WORK TO BE COMPLETED: What is the number of lines in the entries that contain "across"? Reply with that number only.

----------

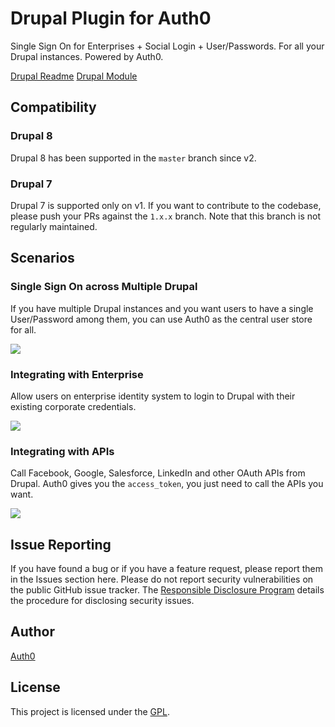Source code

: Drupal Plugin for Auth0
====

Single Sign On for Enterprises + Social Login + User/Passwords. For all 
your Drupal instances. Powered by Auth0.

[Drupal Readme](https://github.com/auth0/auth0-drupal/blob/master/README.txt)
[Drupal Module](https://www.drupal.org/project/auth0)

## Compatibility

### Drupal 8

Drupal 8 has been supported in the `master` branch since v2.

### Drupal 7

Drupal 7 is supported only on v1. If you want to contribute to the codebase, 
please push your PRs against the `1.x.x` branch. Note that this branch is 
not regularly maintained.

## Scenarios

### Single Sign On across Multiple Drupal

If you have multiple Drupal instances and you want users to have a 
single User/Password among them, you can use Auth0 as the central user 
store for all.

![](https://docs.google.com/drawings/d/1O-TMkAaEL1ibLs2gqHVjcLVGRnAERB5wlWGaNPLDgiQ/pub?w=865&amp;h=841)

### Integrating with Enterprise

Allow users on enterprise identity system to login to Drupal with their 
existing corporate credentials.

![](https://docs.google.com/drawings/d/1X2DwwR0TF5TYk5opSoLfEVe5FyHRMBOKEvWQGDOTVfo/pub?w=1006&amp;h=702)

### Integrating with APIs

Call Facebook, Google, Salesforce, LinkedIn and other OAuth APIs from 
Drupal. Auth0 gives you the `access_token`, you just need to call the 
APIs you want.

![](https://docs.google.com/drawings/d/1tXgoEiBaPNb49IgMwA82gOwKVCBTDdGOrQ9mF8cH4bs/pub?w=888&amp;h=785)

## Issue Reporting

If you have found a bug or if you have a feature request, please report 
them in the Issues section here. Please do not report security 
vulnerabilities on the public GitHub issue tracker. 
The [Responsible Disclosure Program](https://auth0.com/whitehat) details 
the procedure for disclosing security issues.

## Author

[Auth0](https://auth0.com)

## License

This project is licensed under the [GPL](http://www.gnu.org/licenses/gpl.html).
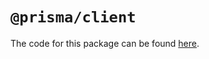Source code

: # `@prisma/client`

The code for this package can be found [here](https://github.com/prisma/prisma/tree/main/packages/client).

----------

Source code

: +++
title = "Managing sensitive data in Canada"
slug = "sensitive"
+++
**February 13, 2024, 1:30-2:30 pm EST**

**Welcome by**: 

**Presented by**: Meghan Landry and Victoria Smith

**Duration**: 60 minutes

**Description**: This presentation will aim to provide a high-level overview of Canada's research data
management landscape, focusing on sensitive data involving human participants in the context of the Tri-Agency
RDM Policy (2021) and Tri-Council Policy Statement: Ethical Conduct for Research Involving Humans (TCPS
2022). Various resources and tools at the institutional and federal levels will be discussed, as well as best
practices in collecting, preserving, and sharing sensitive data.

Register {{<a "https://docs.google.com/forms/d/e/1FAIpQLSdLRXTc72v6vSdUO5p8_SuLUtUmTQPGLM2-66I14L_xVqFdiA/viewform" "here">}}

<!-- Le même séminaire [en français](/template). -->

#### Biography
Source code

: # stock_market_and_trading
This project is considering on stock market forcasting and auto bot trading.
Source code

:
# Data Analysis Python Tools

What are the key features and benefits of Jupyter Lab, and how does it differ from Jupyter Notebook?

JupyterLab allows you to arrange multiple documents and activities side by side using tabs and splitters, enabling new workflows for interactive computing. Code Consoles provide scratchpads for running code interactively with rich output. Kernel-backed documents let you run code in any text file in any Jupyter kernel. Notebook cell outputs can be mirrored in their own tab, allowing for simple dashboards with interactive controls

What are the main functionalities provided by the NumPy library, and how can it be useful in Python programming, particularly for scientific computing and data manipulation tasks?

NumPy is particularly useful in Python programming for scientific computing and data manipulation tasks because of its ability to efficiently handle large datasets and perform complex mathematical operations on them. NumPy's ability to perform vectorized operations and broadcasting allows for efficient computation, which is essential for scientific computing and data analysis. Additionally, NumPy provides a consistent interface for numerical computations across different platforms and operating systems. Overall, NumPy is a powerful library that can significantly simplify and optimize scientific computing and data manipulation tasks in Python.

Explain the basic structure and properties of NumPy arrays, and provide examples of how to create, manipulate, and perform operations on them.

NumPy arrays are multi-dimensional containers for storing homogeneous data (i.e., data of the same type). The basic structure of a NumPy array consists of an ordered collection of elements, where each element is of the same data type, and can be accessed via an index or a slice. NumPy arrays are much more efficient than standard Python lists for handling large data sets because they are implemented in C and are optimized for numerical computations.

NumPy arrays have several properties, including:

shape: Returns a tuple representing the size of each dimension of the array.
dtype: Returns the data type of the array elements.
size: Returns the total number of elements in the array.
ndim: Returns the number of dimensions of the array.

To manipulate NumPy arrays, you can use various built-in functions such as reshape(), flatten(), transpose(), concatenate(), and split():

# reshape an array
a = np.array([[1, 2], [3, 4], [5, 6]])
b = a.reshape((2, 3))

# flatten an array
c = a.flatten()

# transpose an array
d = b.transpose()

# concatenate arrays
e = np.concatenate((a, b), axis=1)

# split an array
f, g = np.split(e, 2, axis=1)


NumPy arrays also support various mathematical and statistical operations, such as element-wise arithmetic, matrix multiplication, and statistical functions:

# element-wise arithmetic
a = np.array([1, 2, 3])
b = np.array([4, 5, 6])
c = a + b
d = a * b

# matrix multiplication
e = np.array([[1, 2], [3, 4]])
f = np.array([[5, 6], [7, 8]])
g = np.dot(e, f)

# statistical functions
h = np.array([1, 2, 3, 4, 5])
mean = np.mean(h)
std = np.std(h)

----------

RESULT: 2